| Exercise data |

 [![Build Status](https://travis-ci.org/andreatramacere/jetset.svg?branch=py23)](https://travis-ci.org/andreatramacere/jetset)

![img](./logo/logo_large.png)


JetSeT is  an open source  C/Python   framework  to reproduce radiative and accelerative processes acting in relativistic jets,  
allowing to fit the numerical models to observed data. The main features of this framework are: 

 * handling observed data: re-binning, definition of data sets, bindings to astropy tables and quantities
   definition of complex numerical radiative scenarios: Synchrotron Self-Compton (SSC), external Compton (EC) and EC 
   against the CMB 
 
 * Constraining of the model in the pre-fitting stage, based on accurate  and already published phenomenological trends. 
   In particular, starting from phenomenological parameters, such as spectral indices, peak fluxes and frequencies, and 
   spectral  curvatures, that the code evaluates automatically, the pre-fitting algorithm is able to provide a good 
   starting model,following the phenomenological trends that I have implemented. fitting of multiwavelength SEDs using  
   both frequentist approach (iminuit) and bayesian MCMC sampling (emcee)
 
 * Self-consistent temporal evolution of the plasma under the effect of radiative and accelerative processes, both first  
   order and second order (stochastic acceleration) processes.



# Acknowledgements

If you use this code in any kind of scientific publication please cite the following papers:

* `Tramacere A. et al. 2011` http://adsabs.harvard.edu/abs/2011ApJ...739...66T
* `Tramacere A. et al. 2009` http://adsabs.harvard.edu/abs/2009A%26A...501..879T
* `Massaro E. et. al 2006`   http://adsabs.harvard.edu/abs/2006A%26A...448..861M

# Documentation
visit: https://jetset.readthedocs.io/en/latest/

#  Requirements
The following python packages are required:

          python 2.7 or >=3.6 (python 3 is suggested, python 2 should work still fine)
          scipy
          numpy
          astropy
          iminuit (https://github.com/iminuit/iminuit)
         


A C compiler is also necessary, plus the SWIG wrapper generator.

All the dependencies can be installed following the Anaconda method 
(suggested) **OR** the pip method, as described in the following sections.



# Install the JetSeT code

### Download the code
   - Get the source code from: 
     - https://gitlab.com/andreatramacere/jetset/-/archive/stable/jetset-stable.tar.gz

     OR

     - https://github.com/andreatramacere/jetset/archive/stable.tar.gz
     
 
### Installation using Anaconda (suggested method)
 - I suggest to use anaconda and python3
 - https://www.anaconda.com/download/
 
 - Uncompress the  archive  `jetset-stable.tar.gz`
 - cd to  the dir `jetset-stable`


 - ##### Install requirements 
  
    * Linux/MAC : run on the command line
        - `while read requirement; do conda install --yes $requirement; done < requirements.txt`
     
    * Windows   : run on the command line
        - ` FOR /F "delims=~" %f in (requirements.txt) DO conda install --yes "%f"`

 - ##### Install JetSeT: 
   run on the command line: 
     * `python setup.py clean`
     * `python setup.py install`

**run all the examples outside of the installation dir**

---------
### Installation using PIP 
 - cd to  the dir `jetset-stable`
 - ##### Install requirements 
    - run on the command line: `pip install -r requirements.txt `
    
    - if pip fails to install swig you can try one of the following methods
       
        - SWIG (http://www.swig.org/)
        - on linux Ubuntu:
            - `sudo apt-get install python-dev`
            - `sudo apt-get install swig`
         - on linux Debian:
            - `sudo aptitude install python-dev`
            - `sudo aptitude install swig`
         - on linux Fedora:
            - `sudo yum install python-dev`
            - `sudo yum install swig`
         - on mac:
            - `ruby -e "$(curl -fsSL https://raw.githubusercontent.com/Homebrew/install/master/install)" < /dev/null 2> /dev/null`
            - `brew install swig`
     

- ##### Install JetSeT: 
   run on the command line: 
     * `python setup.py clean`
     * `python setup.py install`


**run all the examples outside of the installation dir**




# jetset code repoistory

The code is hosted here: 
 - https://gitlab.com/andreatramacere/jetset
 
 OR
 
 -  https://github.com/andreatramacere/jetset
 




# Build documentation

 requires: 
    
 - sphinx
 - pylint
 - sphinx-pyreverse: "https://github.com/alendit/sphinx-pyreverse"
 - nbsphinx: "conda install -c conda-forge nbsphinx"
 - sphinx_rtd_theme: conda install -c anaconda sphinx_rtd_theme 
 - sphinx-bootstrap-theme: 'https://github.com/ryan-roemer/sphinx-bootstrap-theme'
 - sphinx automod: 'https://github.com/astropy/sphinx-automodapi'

| Prompt |
Output all of the entries, exactly as they are written.

| Solution to this task |
 [![Build Status](https://travis-ci.org/andreatramacere/jetset.svg?branch=py23)](https://travis-ci.org/andreatramacere/jetset)

![img](./logo/logo_large.png)


JetSeT is  an open source  C/Python   framework  to reproduce radiative and accelerative processes acting in relativistic jets,  
allowing to fit the numerical models to observed data. The main features of this framework are: 

 * handling observed data: re-binning, definition of data sets, bindings to astropy tables and quantities
   definition of complex numerical radiative scenarios: Synchrotron Self-Compton (SSC), external Compton (EC) and EC 
   against the CMB 
 
 * Constraining of the model in the pre-fitting stage, based on accurate  and already published phenomenological trends. 
   In particular, starting from phenomenological parameters, such as spectral indices, peak fluxes and frequencies, and 
   spectral  curvatures, that the code evaluates automatically, the pre-fitting algorithm is able to provide a good 
   starting model,following the phenomenological trends that I have implemented. fitting of multiwavelength SEDs using  
   both frequentist approach (iminuit) and bayesian MCMC sampling (emcee)
 
 * Self-consistent temporal evolution of the plasma under the effect of radiative and accelerative processes, both first  
   order and second order (stochastic acceleration) processes.



# Acknowledgements

If you use this code in any kind of scientific publication please cite the following papers:

* `Tramacere A. et al. 2011` http://adsabs.harvard.edu/abs/2011ApJ...739...66T
* `Tramacere A. et al. 2009` http://adsabs.harvard.edu/abs/2009A%26A...501..879T
* `Massaro E. et. al 2006`   http://adsabs.harvard.edu/abs/2006A%26A...448..861M

# Documentation
visit: https://jetset.readthedocs.io/en/latest/

#  Requirements
The following python packages are required:

          python 2.7 or >=3.6 (python 3 is suggested, python 2 should work still fine)
          scipy
          numpy
          astropy
          iminuit (https://github.com/iminuit/iminuit)
         


A C compiler is also necessary, plus the SWIG wrapper generator.

All the dependencies can be installed following the Anaconda method 
(suggested) **OR** the pip method, as described in the following sections.



# Install the JetSeT code

### Download the code
   - Get the source code from: 
     - https://gitlab.com/andreatramacere/jetset/-/archive/stable/jetset-stable.tar.gz

     OR

     - https://github.com/andreatramacere/jetset/archive/stable.tar.gz
     
 
### Installation using Anaconda (suggested method)
 - I suggest to use anaconda and python3
 - https://www.anaconda.com/download/
 
 - Uncompress the  archive  `jetset-stable.tar.gz`
 - cd to  the dir `jetset-stable`


 - ##### Install requirements 
  
    * Linux/MAC : run on the command line
        - `while read requirement; do conda install --yes $requirement; done < requirements.txt`
     
    * Windows   : run on the command line
        - ` FOR /F "delims=~" %f in (requirements.txt) DO conda install --yes "%f"`

 - ##### Install JetSeT: 
   run on the command line: 
     * `python setup.py clean`
     * `python setup.py install`

**run all the examples outside of the installation dir**

---------
### Installation using PIP 
 - cd to  the dir `jetset-stable`
 - ##### Install requirements 
    - run on the command line: `pip install -r requirements.txt `
    
    - if pip fails to install swig you can try one of the following methods
       
        - SWIG (http://www.swig.org/)
        - on linux Ubuntu:
            - `sudo apt-get install python-dev`
            - `sudo apt-get install swig`
         - on linux Debian:
            - `sudo aptitude install python-dev`
            - `sudo aptitude install swig`
         - on linux Fedora:
            - `sudo yum install python-dev`
            - `sudo yum install swig`
         - on mac:
            - `ruby -e "$(curl -fsSL https://raw.githubusercontent.com/Homebrew/install/master/install)" < /dev/null 2> /dev/null`
            - `brew install swig`
     

- ##### Install JetSeT: 
   run on the command line: 
     * `python setup.py clean`
     * `python setup.py install`


**run all the examples outside of the installation dir**




# jetset code repoistory

The code is hosted here: 
 - https://gitlab.com/andreatramacere/jetset
 
 OR
 
 -  https://github.com/andreatramacere/jetset
 




# Build documentation

 requires: 
    
 - sphinx
 - pylint
 - sphinx-pyreverse: "https://github.com/alendit/sphinx-pyreverse"
 - nbsphinx: "conda install -c conda-forge nbsphinx"
 - sphinx_rtd_theme: conda install -c anaconda sphinx_rtd_theme 
 - sphinx-bootstrap-theme: 'https://github.com/ryan-roemer/sphinx-bootstrap-theme'
 - sphinx automod: 'https://github.com/astropy/sphinx-automodapi'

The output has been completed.